> [Records to use]:
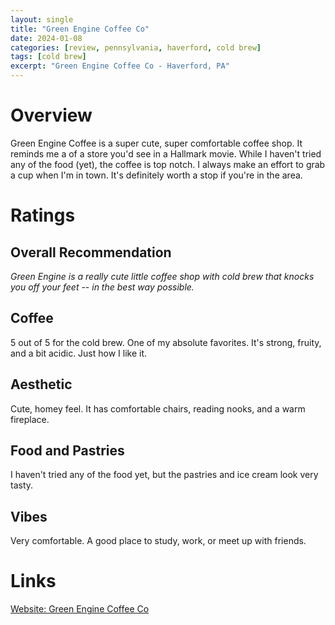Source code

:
```yaml
---
layout: single
title: "Green Engine Coffee Co"
date: 2024-01-08
categories: [review, pennsylvania, haverford, cold brew]
tags: [cold brew]
excerpt: "Green Engine Coffee Co - Haverford, PA"
---
```


# Overview
Green Engine Coffee is a super cute, super comfortable coffee shop.  It reminds me a of a store you'd see in a Hallmark movie.  While I haven't tried any of the food (yet), the coffee is top notch.  I always make an effort to grab a cup when I'm in town.  It's definitely worth a stop if you're in the area.


# Ratings

## Overall Recommendation

*Green Engine is a really cute little coffee shop with cold brew that knocks you off your feet -- in the best way possible.*

<h2>Coffee  <div class="Stars" style="--rating: 5;" aria-label="Rating of this category is 4 out of 5.">   </div></h2>

5 out of 5 for the cold brew.  One of my absolute favorites.  It's strong, fruity, and a bit acidic.  Just how I like it.


<h2>Aesthetic  <div class="Stars" style="--rating: 4;" aria-label="Rating of this category is 2 out of 5.">   </div></h2>

Cute, homey feel.  It has comfortable chairs, reading nooks, and a warm fireplace.

<h2>Food and Pastries  <div class="Stars" style="--rating: 0;" aria-label="Rating of this category is 4 out of 5.">   </div></h2>

I haven't tried any of the food yet, but the pastries and ice cream look very tasty.


<h2>Vibes  <div class="Stars" style="--rating: 4;" aria-label="Rating of this category is 3 out of 5.">   </div></h2>

Very comfortable.  A good place to study, work, or meet up with friends.

# Links
[Website: Green Engine Coffee Co](https://www.greenenginecoffee.com/)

> [Exercise objective]:
Print all the material above exactly, and drop the images.

> [Solution to this problem]:
Source code

:
```yaml
---
layout: single
title: "Green Engine Coffee Co"
date: 2024-01-08
categories: [review, pennsylvania, haverford, cold brew]
tags: [cold brew]
excerpt: "Green Engine Coffee Co - Haverford, PA"
---
```


# Overview
Green Engine Coffee is a super cute, super comfortable coffee shop.  It reminds me a of a store you'd see in a Hallmark movie.  While I haven't tried any of the food (yet), the coffee is top notch.  I always make an effort to grab a cup when I'm in town.  It's definitely worth a stop if you're in the area.


# Ratings

## Overall Recommendation

*Green Engine is a really cute little coffee shop with cold brew that knocks you off your feet -- in the best way possible.*

<h2>Coffee  <div class="Stars" style="--rating: 5;" aria-label="Rating of this category is 4 out of 5.">   </div></h2>

5 out of 5 for the cold brew.  One of my absolute favorites.  It's strong, fruity, and a bit acidic.  Just how I like it.


<h2>Aesthetic  <div class="Stars" style="--rating: 4;" aria-label="Rating of this category is 2 out of 5.">   </div></h2>

Cute, homey feel.  It has comfortable chairs, reading nooks, and a warm fireplace.

<h2>Food and Pastries  <div class="Stars" style="--rating: 0;" aria-label="Rating of this category is 4 out of 5.">   </div></h2>

I haven't tried any of the food yet, but the pastries and ice cream look very tasty.


<h2>Vibes  <div class="Stars" style="--rating: 4;" aria-label="Rating of this category is 3 out of 5.">   </div></h2>

Very comfortable.  A good place to study, work, or meet up with friends.

# Links
[Website: Green Engine Coffee Co](https://www.greenenginecoffee.com/)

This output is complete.